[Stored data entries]
········
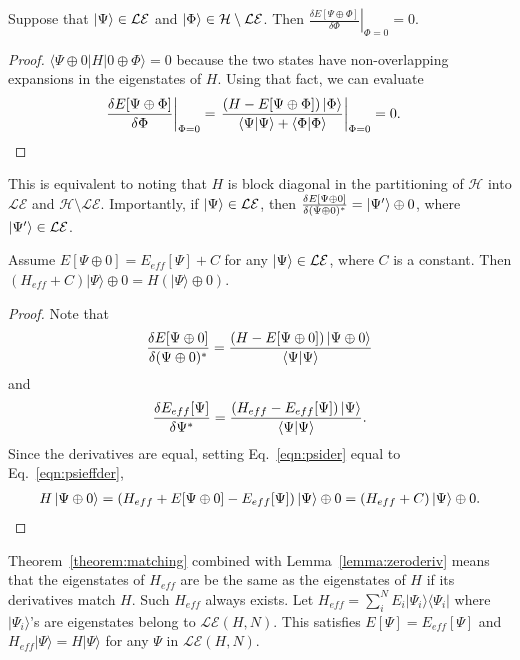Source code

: \begin{lemma}
\label{lemma:zeroderiv}
Suppose that $\ket{\Psi}\in \mathcal{LE}$ and $\ket{\Phi} \in {\mathcal H} \setminus \mathcal{LE}$. 
Then $\left.\frac{\delta E[\Psi \oplus \Phi]}{\delta \Phi}\right|_{\Phi=0}=0$. 
\end{lemma}
\begin{proof}
$\langle \Psi\oplus 0 | H | 0\oplus \Phi \rangle=0$ because the two states have non-overlapping expansions in the eigenstates of $H$. 
Using that fact, we can evaluate
\begin{align}
\left.\frac{\delta E[\Psi \oplus \Phi]}{\delta \Phi}\right|_{\Phi=0} &= \left.\frac{\left(H-E[\Psi\oplus\Phi]\right) \ket{\Phi} }{\braket{\Psi|\Psi} + \braket{\Phi|\Phi}} \right|_{\Phi=0} = 0.
\end{align}
\end{proof}
This is equivalent to noting that $H$ is block diagonal in the partitioning of ${\mathcal H}$ into $\mathcal{LE}$ and ${\mathcal H} \setminus \mathcal{LE}$.
Importantly, if $\ket{\Psi} \in \mathcal{LE}$, then $\frac{\delta  E[\Psi\oplus 0] }{\delta (\Psi\oplus 0)^*} = \ket{\Psi'} \oplus 0$, where $\ket{\Psi'} \in \mathcal{LE} $. 

\begin{theorem}
\label{theorem:matching}
Assume $ E[\Psi\oplus 0]  = E_{eff}[\Psi]+C$ for any $\ket{\Psi } \in \mathcal{LE}$, where $C$ is a constant. 
Then $(H_{eff}+C)|\Psi\rangle\oplus 0 = H (|\Psi\rangle \oplus 0)$.
\end{theorem}
\begin{proof}
Note that
\begin{align}
	\frac{\delta E[\Psi\oplus 0]}{\delta (\Psi\oplus 0)^*}=\frac{(H-E[\Psi\oplus 0])\ket{\Psi\oplus 0} }{\braket{\Psi|\Psi}}
	\label{eqn:psider}
\end{align}
and 
\begin{align}
	\frac{\delta E_{eff}[\Psi]}{\delta \Psi^*}=\frac{(H_{eff}-E_{eff}[\Psi])\ket{\Psi} }{\braket{\Psi|\Psi}}.
	\label{eqn:psieffder}
\end{align}
Since the derivatives are equal, setting Eq.~\eqref{eqn:psider} equal to Eq.~\eqref{eqn:psieffder},
\begin{align}
	 H\ket{\Psi\oplus 0}= (H_{eff}+E[\Psi\oplus 0]-E_{eff}[\Psi])\ket{\Psi}\oplus 0 =(H_{eff}+C)\ket{\Psi}\oplus 0.
\end{align}
\end{proof}


Theorem~\ref{theorem:matching} combined with Lemma~\ref{lemma:zeroderiv} means that the eigenstates of $H_{eff}$ are be the same as the eigenstates of $H$ if its derivatives match $H$. 
Such $H_{eff}$ always exists. 
Let $H_{eff} = \sum_{i}^N E_i |\Psi_i\rangle \langle \Psi_i|$ where $|\Psi_i\rangle$'s are eigenstates belong to $\mathcal{LE}(H,N)$. This satisfies $E[\Psi] = E_{eff}[\Psi]$ and $H_{eff}|\Psi\rangle = H |\Psi \rangle$ for any $\Psi$ in $\mathcal{LE}(H,N)$.  

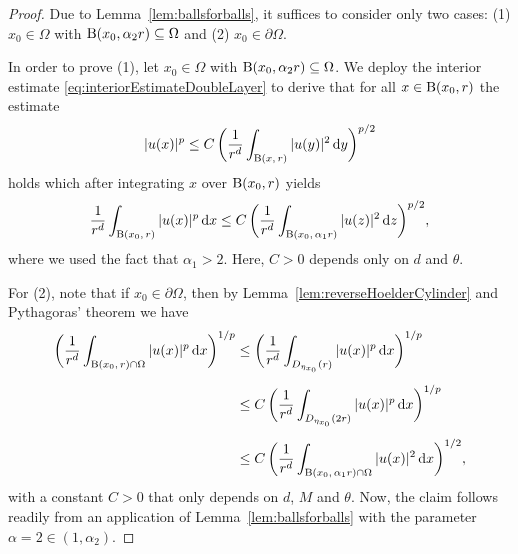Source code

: \begin{proof}

  Due to Lemma~\ref{lem:ballsforballs}, it suffices to consider only two cases: (1) $x_0 \in \Omega$ with $\mathrm{B}(x_0,\alpha_2 r) \subseteq \Omega$ and (2) $x_0 \in \partial\Omega$.

  In order to prove (1), let $x_0 \in \Omega$ with $\mathrm{B}(x_0,\alpha_2 r) \subseteq \Omega$. We deploy the interior estimate \eqref{eq:interiorEstimateDoubleLayer} to derive that for all $x \in \mathrm{B}(x_0,r)$ the estimate
  \begin{align*}
    |u(x)|^p \leq C\, \bigg( \frac{1}{r^{d}} \int_{\mathrm{B}(x,\,r)} |u(y)|^2 \, {\operatorname{d}\!{y}} \bigg)^{p/2}
  \end{align*}
  holds which after integrating $x$ over $\mathrm{B}(x_0, r)$ yields
  \begin{align*}
    \frac{1}{r^{d}}\int_{\mathrm{B}(x_0,\, r)} |u(x)|^p \, {\operatorname{d}\!{x}} \leq C\, \bigg(  \frac{1}{r^{d}}\int_{\mathrm{B}(x_0,\, \alpha_1 r)} |u(z)|^2 \, {\operatorname{d}\!{z}} \bigg)^{p/2},
  \end{align*}
  where we used the fact that $\alpha_1 > 2$. 
  Here, $C > 0$ depends only on $d$ and $\theta$.

  For (2), note that if $x_0 \in \partial\Omega$, then by Lemma~\ref{lem:reverseHoelderCylinder} and Pythagoras' theorem we have
  \begin{align*}
    \bigg( \frac{1}{r^d} \int_{\mathrm{B}(x_0,\, r) \cap \Omega} |u(x)|^p \, {\operatorname{d}\!{x}} \bigg)^{1/p}
    &\leq \bigg( \frac{1}{r^d} \int_{D_{\eta_{x_0}}(r)} |u(x)|^p \, {\operatorname{d}\!{x}} \bigg)^{1/p} \\[0.5em]
    &\leq C \, \bigg( \frac{1}{r^d} \int_{D_{\eta_{x_0}}(2 r)} |u(x)|^p \, {\operatorname{d}\!{x}} \bigg)^{1/p} \\[0.5em]
    &\leq C \, \bigg( \frac{1}{r^d} \int_{\mathrm{B}(x_0,\, \alpha_1 r) \cap \Omega} |u(x)|^2 \, {\operatorname{d}\!{x}} \bigg)^{1/2},
  \end{align*}
  with a constant $C > 0$ that only depends on $d$, $M$ and $\theta$.
  Now, the claim follows readily from an application of Lemma~\ref{lem:ballsforballs} with the parameter $\alpha = 2 \in (1, \alpha_2)$.
\end{proof}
········
__Task goal__.
Every line of the records above should be copied exactly, while the pictures are left behind.

__Exercise result__.
Source code

: \begin{lemma}
\label{lemma:zeroderiv}
Suppose that $\ket{\Psi}\in \mathcal{LE}$ and $\ket{\Phi} \in {\mathcal H} \setminus \mathcal{LE}$. 
Then $\left.\frac{\delta E[\Psi \oplus \Phi]}{\delta \Phi}\right|_{\Phi=0}=0$. 
\end{lemma}
\begin{proof}
$\langle \Psi\oplus 0 | H | 0\oplus \Phi \rangle=0$ because the two states have non-overlapping expansions in the eigenstates of $H$. 
Using that fact, we can evaluate
\begin{align}
\left.\frac{\delta E[\Psi \oplus \Phi]}{\delta \Phi}\right|_{\Phi=0} &= \left.\frac{\left(H-E[\Psi\oplus\Phi]\right) \ket{\Phi} }{\braket{\Psi|\Psi} + \braket{\Phi|\Phi}} \right|_{\Phi=0} = 0.
\end{align}
\end{proof}
This is equivalent to noting that $H$ is block diagonal in the partitioning of ${\mathcal H}$ into $\mathcal{LE}$ and ${\mathcal H} \setminus \mathcal{LE}$.
Importantly, if $\ket{\Psi} \in \mathcal{LE}$, then $\frac{\delta  E[\Psi\oplus 0] }{\delta (\Psi\oplus 0)^*} = \ket{\Psi'} \oplus 0$, where $\ket{\Psi'} \in \mathcal{LE} $. 

\begin{theorem}
\label{theorem:matching}
Assume $ E[\Psi\oplus 0]  = E_{eff}[\Psi]+C$ for any $\ket{\Psi } \in \mathcal{LE}$, where $C$ is a constant. 
Then $(H_{eff}+C)|\Psi\rangle\oplus 0 = H (|\Psi\rangle \oplus 0)$.
\end{theorem}
\begin{proof}
Note that
\begin{align}
	\frac{\delta E[\Psi\oplus 0]}{\delta (\Psi\oplus 0)^*}=\frac{(H-E[\Psi\oplus 0])\ket{\Psi\oplus 0} }{\braket{\Psi|\Psi}}
	\label{eqn:psider}
\end{align}
and 
\begin{align}
	\frac{\delta E_{eff}[\Psi]}{\delta \Psi^*}=\frac{(H_{eff}-E_{eff}[\Psi])\ket{\Psi} }{\braket{\Psi|\Psi}}.
	\label{eqn:psieffder}
\end{align}
Since the derivatives are equal, setting Eq.~\eqref{eqn:psider} equal to Eq.~\eqref{eqn:psieffder},
\begin{align}
	 H\ket{\Psi\oplus 0}= (H_{eff}+E[\Psi\oplus 0]-E_{eff}[\Psi])\ket{\Psi}\oplus 0 =(H_{eff}+C)\ket{\Psi}\oplus 0.
\end{align}
\end{proof}


Theorem~\ref{theorem:matching} combined with Lemma~\ref{lemma:zeroderiv} means that the eigenstates of $H_{eff}$ are be the same as the eigenstates of $H$ if its derivatives match $H$. 
Such $H_{eff}$ always exists. 
Let $H_{eff} = \sum_{i}^N E_i |\Psi_i\rangle \langle \Psi_i|$ where $|\Psi_i\rangle$'s are eigenstates belong to $\mathcal{LE}(H,N)$. This satisfies $E[\Psi] = E_{eff}[\Psi]$ and $H_{eff}|\Psi\rangle = H |\Psi \rangle$ for any $\Psi$ in $\mathcal{LE}(H,N)$.  

Source code

: \begin{proof}

  Due to Lemma~\ref{lem:ballsforballs}, it suffices to consider only two cases: (1) $x_0 \in \Omega$ with $\mathrm{B}(x_0,\alpha_2 r) \subseteq \Omega$ and (2) $x_0 \in \partial\Omega$.

  In order to prove (1), let $x_0 \in \Omega$ with $\mathrm{B}(x_0,\alpha_2 r) \subseteq \Omega$. We deploy the interior estimate \eqref{eq:interiorEstimateDoubleLayer} to derive that for all $x \in \mathrm{B}(x_0,r)$ the estimate
  \begin{align*}
    |u(x)|^p \leq C\, \bigg( \frac{1}{r^{d}} \int_{\mathrm{B}(x,\,r)} |u(y)|^2 \, {\operatorname{d}\!{y}} \bigg)^{p/2}
  \end{align*}
  holds which after integrating $x$ over $\mathrm{B}(x_0, r)$ yields
  \begin{align*}
    \frac{1}{r^{d}}\int_{\mathrm{B}(x_0,\, r)} |u(x)|^p \, {\operatorname{d}\!{x}} \leq C\, \bigg(  \frac{1}{r^{d}}\int_{\mathrm{B}(x_0,\, \alpha_1 r)} |u(z)|^2 \, {\operatorname{d}\!{z}} \bigg)^{p/2},
  \end{align*}
  where we used the fact that $\alpha_1 > 2$. 
  Here, $C > 0$ depends only on $d$ and $\theta$.

  For (2), note that if $x_0 \in \partial\Omega$, then by Lemma~\ref{lem:reverseHoelderCylinder} and Pythagoras' theorem we have
  \begin{align*}
    \bigg( \frac{1}{r^d} \int_{\mathrm{B}(x_0,\, r) \cap \Omega} |u(x)|^p \, {\operatorname{d}\!{x}} \bigg)^{1/p}
    &\leq \bigg( \frac{1}{r^d} \int_{D_{\eta_{x_0}}(r)} |u(x)|^p \, {\operatorname{d}\!{x}} \bigg)^{1/p} \\[0.5em]
    &\leq C \, \bigg( \frac{1}{r^d} \int_{D_{\eta_{x_0}}(2 r)} |u(x)|^p \, {\operatorname{d}\!{x}} \bigg)^{1/p} \\[0.5em]
    &\leq C \, \bigg( \frac{1}{r^d} \int_{\mathrm{B}(x_0,\, \alpha_1 r) \cap \Omega} |u(x)|^2 \, {\operatorname{d}\!{x}} \bigg)^{1/2},
  \end{align*}
  with a constant $C > 0$ that only depends on $d$, $M$ and $\theta$.
  Now, the claim follows readily from an application of Lemma~\ref{lem:ballsforballs} with the parameter $\alpha = 2 \in (1, \alpha_2)$.
\end{proof}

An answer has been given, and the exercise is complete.